Durante ese tiempo, planeaba utilizar todos los recursos del tesoro imperial para ganarse el corazón de la nueva santa.
«Esta es la única oportunidad».
Había otra razón por la que la princesa tenía tanta prisa.
Leticia era la esposa del príncipe Dietrian.
Aunque la pareja no llevaba mucho tiempo casada y su vínculo aún no era profundo, el tiempo lo cambiaría.
Si Leticia concibiera un heredero al trono, la oportunidad se perdería por completo.
El Principado jamás renunciaría a Leticia, que llevaba en su vientre a un heredero real, y la propia Leticia querría permanecer donde se sintiera más cómoda por el bien de su hijo.
Esta era la última oportunidad para persuadir a Leticia de que eligiera el imperio. En ese momento…
—¡Su Alteza!
Barnetsa, aún conmocionado por las elocuentes palabras de la princesa y con un semblante de derrota, miró a algún lugar con una expresión radiante.

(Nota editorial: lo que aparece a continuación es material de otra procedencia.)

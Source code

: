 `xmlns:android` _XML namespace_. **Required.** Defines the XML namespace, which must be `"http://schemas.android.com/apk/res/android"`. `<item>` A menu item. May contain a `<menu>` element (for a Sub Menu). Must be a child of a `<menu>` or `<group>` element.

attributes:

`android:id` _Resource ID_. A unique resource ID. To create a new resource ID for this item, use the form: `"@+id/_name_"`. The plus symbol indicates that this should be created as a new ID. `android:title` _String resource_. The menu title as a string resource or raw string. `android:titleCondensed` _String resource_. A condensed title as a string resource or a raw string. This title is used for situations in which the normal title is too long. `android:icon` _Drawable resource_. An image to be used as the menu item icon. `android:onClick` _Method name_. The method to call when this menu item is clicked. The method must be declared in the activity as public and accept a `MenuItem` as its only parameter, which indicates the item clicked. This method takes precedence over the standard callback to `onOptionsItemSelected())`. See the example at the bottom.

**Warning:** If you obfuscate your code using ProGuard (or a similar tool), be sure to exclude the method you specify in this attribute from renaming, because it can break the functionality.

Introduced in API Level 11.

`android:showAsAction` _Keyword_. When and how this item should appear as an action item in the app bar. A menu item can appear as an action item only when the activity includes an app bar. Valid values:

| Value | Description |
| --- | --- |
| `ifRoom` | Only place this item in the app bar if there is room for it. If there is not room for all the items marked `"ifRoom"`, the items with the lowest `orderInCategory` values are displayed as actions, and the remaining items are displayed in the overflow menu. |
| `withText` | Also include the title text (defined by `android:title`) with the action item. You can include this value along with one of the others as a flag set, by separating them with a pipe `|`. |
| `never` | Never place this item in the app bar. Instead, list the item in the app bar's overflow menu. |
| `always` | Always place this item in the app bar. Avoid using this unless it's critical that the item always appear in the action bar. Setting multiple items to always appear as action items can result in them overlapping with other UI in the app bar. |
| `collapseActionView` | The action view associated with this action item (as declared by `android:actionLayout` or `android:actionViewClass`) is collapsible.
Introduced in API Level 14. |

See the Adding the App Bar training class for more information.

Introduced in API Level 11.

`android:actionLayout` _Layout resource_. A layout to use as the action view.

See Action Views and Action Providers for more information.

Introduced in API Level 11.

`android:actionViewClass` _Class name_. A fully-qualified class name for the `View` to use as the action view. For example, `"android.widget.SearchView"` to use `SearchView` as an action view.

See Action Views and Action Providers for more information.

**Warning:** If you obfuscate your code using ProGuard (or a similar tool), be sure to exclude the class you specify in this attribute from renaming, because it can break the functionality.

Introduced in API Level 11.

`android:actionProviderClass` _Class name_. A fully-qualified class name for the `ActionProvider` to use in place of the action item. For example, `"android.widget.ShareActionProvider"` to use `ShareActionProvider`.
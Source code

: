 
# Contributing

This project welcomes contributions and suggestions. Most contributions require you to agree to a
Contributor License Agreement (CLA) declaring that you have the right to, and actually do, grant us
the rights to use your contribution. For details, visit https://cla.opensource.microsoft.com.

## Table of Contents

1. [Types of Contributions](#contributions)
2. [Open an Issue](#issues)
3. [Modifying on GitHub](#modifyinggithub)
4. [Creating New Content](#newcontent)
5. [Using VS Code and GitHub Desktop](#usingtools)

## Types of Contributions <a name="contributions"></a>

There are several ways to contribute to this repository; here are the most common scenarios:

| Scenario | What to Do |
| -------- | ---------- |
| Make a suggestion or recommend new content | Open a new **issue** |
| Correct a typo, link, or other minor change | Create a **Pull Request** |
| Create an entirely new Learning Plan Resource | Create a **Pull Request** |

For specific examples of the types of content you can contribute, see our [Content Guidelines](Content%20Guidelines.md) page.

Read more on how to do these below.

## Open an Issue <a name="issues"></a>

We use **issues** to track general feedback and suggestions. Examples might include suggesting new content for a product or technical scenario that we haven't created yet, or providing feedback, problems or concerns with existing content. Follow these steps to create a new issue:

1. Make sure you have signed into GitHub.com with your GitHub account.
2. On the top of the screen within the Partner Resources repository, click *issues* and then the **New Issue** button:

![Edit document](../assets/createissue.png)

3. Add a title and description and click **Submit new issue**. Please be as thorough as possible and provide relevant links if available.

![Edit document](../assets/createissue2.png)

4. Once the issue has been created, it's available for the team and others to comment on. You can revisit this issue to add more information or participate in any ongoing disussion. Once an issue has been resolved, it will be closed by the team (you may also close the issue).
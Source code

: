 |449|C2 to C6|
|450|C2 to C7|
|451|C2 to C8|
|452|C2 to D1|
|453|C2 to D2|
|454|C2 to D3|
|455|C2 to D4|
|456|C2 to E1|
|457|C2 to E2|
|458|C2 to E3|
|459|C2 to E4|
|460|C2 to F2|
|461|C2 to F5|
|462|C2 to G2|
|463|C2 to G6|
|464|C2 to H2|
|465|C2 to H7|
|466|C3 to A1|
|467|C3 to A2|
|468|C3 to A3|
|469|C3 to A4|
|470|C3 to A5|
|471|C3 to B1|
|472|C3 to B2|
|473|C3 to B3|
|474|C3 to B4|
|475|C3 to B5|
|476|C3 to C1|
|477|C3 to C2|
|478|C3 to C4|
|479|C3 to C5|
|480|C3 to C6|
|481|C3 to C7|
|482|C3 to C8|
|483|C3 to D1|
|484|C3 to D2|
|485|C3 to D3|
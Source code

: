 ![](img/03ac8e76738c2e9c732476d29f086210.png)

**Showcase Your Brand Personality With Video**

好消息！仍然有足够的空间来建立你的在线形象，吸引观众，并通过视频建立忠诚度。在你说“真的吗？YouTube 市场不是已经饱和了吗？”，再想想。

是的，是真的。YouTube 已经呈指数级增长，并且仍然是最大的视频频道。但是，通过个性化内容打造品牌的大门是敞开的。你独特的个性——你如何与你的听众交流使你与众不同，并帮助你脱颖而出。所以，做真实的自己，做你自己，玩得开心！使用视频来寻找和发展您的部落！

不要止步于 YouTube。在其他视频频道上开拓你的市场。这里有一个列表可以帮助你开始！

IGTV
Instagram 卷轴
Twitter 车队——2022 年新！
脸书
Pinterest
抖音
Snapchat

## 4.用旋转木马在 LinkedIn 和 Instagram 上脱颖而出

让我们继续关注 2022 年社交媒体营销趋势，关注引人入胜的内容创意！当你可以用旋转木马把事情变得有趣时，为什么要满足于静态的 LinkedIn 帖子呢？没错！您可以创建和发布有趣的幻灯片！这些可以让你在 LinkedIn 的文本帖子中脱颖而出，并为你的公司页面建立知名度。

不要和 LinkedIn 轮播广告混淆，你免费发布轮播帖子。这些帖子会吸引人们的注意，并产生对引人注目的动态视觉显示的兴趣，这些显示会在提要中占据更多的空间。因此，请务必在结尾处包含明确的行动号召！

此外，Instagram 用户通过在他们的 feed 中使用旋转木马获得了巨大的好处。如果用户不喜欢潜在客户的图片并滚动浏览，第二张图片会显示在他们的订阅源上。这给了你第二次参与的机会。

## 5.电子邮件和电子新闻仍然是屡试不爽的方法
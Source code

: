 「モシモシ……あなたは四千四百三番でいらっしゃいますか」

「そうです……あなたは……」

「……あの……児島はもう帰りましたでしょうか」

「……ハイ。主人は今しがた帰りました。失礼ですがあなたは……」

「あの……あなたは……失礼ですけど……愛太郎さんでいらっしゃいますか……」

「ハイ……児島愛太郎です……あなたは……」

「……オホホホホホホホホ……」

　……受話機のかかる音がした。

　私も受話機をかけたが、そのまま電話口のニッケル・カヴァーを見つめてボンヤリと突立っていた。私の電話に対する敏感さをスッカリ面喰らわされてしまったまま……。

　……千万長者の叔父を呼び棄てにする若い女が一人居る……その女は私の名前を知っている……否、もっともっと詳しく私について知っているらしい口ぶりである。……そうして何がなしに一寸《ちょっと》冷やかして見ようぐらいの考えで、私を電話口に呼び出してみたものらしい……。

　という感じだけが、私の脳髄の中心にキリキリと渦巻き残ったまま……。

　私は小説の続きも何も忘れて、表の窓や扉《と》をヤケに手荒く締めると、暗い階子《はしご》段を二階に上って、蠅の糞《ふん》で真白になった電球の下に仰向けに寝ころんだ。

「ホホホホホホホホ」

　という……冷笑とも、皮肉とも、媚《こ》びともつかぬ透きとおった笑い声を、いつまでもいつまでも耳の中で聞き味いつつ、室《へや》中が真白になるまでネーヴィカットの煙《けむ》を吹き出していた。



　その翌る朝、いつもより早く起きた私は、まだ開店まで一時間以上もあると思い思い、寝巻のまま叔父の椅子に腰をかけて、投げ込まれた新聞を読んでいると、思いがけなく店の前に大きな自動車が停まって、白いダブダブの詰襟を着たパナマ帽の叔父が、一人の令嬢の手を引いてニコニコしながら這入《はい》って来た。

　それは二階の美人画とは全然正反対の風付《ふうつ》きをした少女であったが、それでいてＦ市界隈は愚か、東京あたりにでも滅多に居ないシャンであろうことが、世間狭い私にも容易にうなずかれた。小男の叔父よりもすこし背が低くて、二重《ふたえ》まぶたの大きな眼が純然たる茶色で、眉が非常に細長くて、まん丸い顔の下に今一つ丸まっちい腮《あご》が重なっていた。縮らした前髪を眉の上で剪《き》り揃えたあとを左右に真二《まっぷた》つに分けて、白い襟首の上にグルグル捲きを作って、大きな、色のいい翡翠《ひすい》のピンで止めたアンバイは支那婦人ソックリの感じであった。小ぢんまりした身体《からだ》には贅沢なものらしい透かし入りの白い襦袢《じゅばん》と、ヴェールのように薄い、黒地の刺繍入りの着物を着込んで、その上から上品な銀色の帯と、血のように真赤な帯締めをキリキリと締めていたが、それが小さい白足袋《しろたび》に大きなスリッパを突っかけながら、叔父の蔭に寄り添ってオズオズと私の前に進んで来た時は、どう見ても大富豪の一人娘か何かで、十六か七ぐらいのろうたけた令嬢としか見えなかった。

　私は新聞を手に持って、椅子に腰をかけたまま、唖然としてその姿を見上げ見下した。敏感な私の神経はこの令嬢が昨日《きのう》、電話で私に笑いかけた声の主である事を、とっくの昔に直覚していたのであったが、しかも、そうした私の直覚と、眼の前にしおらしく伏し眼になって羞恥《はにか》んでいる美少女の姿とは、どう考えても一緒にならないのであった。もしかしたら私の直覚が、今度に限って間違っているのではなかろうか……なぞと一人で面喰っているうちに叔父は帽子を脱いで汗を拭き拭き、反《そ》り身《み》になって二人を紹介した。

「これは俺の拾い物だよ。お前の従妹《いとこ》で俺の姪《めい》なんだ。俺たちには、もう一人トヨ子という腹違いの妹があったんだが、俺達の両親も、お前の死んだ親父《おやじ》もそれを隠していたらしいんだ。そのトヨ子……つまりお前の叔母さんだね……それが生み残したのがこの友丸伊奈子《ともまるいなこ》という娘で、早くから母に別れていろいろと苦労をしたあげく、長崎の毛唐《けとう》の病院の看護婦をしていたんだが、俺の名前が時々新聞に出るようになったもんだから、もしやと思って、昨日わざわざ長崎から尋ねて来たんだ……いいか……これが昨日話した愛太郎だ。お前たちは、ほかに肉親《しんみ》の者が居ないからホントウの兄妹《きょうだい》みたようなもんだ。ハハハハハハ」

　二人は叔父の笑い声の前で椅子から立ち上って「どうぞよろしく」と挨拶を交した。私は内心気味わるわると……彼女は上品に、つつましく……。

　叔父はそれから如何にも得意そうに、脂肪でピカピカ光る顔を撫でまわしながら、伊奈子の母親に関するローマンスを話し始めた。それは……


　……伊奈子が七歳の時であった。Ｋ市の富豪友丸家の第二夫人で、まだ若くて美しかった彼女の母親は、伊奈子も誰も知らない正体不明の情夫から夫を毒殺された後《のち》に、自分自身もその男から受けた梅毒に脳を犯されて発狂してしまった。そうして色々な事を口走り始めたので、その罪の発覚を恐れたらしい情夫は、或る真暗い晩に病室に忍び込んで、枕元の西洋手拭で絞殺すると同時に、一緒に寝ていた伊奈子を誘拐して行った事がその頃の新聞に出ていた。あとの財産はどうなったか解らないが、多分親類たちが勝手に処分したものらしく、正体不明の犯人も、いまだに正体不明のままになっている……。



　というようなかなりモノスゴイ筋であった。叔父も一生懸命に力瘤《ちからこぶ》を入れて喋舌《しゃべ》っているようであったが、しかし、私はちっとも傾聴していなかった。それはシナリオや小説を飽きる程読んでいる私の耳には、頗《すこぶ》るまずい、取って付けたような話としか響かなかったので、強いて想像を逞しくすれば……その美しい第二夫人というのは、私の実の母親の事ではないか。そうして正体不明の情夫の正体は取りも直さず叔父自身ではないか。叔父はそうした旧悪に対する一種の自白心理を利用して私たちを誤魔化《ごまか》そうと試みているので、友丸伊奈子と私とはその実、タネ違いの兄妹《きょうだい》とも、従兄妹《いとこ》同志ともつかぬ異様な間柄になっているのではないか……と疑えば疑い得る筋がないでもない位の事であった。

La princesa se giró rápidamente para seguir su mirada. No muy lejos, Leticia se acercaba.
La princesa se apresuró a acercarse a ella e, inclinó ligeramente la cabeza. Luego esbozó la sonrisa más amable que pudo y habló.
—Santa, debe estar muy cansada después de haber pasado la noche en vela. ¿Por qué no descansas un poco más?
Mientras tanto, la princesa observaba atentamente el semblante de Leticia.
Aunque Barnetsa la trataba como a una sanguijuela que le chupaba la sangre a Leticia, lo cual era en parte cierto, también era cierto que la princesa se preocupaba sinceramente por Leticia. Simplemente estaba intranquila y se preocupaba por ella.
Este sentimiento se fue intensificando con el tiempo.
¿Era el instinto de las alas?
No lo parecía.
A diferencia de Calisto, a ella no le dolía profundamente cada pequeña herida que sufría Leticia. Como ser humano, sentía lástima por la vida de Leticia.
Deseaba que Leticia encontrara la felicidad tanto como ella había sufrido.
Idealmente, esperaba que Leticia disfrutara de esa felicidad en el imperio. Leticia habló con las tres alas.
—Tengo algo importante que deciros a todos. Vine aquí porque quiero decirlo lo antes posible.
Leticia parecía inusualmente sonrojada hoy.
Sonrojada y sonriendo tímidamente, se veía tan encantadora que la princesa no pudo evitar devolverle la sonrisa.
La tensión que había acumulado con Barnetsa se disipó.
Al mismo tiempo, pensó que quizás ese lado puro de Leticia era la razón por la que la esposa del príncipe era amada por todos.
Comenzó a comprender el cariño que la gente sentía por Leticia y pensó que sería bonito que se quedara con ellos durante mucho tiempo. Entonces Leticia habló.
—La verdad es que estoy embarazada.
Athena: Dana, tus intenciones se fueron al traste jajajaja.